> _TASK DIRECTIONS_:
Where an entry contains a picture, omit the picture and repeat the rest exactly.

Dataset excerpts
[Start of Attachment]

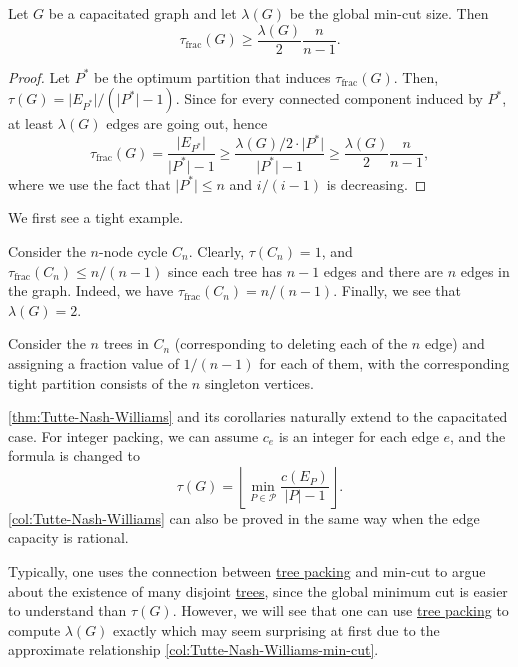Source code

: \begin{corollary}\label{col:Tutte-Nash-Williams-min-cut}
	Let \(G\) be a capacitated graph and let \(\lambda (G)\) be the global min-cut size. Then
	\[
		\tau _{\text{frac} }(G)
		\geq \frac{\lambda (G)}{2} \frac{n}{n - 1}.
	\]
\end{corollary}
\begin{proof}
	Let \(P^{\ast} \) be the optimum partition that induces \(\tau _{\text{frac} }(G)\). Then, \(\tau (G) = \lvert E_{P^{\ast} } \rvert / (\lvert P^{\ast} \rvert - 1)\). Since for every connected component induced by \(P^{\ast} \), at least \(\lambda (G)\) edges are going out, hence
	\[
		\tau _{\text{frac} }(G)
		= \frac{\lvert E_{P^{\ast} } \rvert }{\lvert P^{\ast}  \rvert - 1}
		\geq \frac{\lambda (G) / 2 \cdot \lvert P^{\ast} \rvert }{\lvert P^{\ast} \rvert - 1}
		\geq \frac{\lambda (G)}{2} \frac{n}{n-1},
	\]
	where we use the fact that \(\lvert P^{\ast} \rvert \leq n\) and \(i / (i - 1)\) is decreasing.
\end{proof}

We first see a tight example.

\begin{eg}[Cycle]
	Consider the \(n\)-node cycle \(C_n\). Clearly, \(\tau (C_n) = 1\), and \(\tau _{\text{frac} }(C_n) \leq n / (n-1)\) since each tree has \(n-1\) edges and there are \(n\) edges in the graph. Indeed, we have \(\tau _{\text{frac} } (C_n) = n / (n-1)\). Finally, we see that \(\lambda (G) = 2\).
\end{eg}
\begin{explanation}
	Consider the \(n\) trees in \(C_n\) (corresponding to deleting each of the \(n\) edge) and assigning a fraction value of \(1 / (n-1)\) for each of them, with the corresponding tight partition consists of the \(n\) singleton vertices.
\end{explanation}

\begin{note}
	\autoref{thm:Tutte-Nash-Williams} and its corollaries naturally extend to the capacitated case. For integer packing, we can assume \(c_e\) is an integer for each edge \(e\), and the formula is changed to
	\[
		\tau (G)
		= \left\lfloor \min _{P \in \mathcal{P} } \frac{c(E_P)}{\lvert P \rvert - 1} \right\rfloor .
	\]
	\autoref{col:Tutte-Nash-Williams} can also be proved in the same way when the edge capacity is rational.
\end{note}

Typically, one uses the connection between \hyperref[prb:TP]{tree packing} and min-cut to argue about the existence of many disjoint \hyperref[def:spanning-tree]{trees}, since the global minimum cut is easier to understand than \(\tau (G)\). However, we will see that one can use \hyperref[prb:TP]{tree packing} to compute \(\lambda (G)\) exactly which may seem surprising at first due to the approximate relationship \autoref{col:Tutte-Nash-Williams-min-cut}.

[End of Attachment]

> _COMPLETED EXERCISE_:
Source code

: \begin{corollary}\label{col:Tutte-Nash-Williams-min-cut}
	Let \(G\) be a capacitated graph and let \(\lambda (G)\) be the global min-cut size. Then
	\[
		\tau _{\text{frac} }(G)
		\geq \frac{\lambda (G)}{2} \frac{n}{n - 1}.
	\]
\end{corollary}
\begin{proof}
	Let \(P^{\ast} \) be the optimum partition that induces \(\tau _{\text{frac} }(G)\). Then, \(\tau (G) = \lvert E_{P^{\ast} } \rvert / (\lvert P^{\ast} \rvert - 1)\). Since for every connected component induced by \(P^{\ast} \), at least \(\lambda (G)\) edges are going out, hence
	\[
		\tau _{\text{frac} }(G)
		= \frac{\lvert E_{P^{\ast} } \rvert }{\lvert P^{\ast}  \rvert - 1}
		\geq \frac{\lambda (G) / 2 \cdot \lvert P^{\ast} \rvert }{\lvert P^{\ast} \rvert - 1}
		\geq \frac{\lambda (G)}{2} \frac{n}{n-1},
	\]
	where we use the fact that \(\lvert P^{\ast} \rvert \leq n\) and \(i / (i - 1)\) is decreasing.
\end{proof}

We first see a tight example.

\begin{eg}[Cycle]
	Consider the \(n\)-node cycle \(C_n\). Clearly, \(\tau (C_n) = 1\), and \(\tau _{\text{frac} }(C_n) \leq n / (n-1)\) since each tree has \(n-1\) edges and there are \(n\) edges in the graph. Indeed, we have \(\tau _{\text{frac} } (C_n) = n / (n-1)\). Finally, we see that \(\lambda (G) = 2\).
\end{eg}
\begin{explanation}
	Consider the \(n\) trees in \(C_n\) (corresponding to deleting each of the \(n\) edge) and assigning a fraction value of \(1 / (n-1)\) for each of them, with the corresponding tight partition consists of the \(n\) singleton vertices.
\end{explanation}

\begin{note}
	\autoref{thm:Tutte-Nash-Williams} and its corollaries naturally extend to the capacitated case. For integer packing, we can assume \(c_e\) is an integer for each edge \(e\), and the formula is changed to
	\[
		\tau (G)
		= \left\lfloor \min _{P \in \mathcal{P} } \frac{c(E_P)}{\lvert P \rvert - 1} \right\rfloor .
	\]
	\autoref{col:Tutte-Nash-Williams} can also be proved in the same way when the edge capacity is rational.
\end{note}

Typically, one uses the connection between \hyperref[prb:TP]{tree packing} and min-cut to argue about the existence of many disjoint \hyperref[def:spanning-tree]{trees}, since the global minimum cut is easier to understand than \(\tau (G)\). However, we will see that one can use \hyperref[prb:TP]{tree packing} to compute \(\lambda (G)\) exactly which may seem surprising at first due to the approximate relationship \autoref{col:Tutte-Nash-Williams-min-cut}.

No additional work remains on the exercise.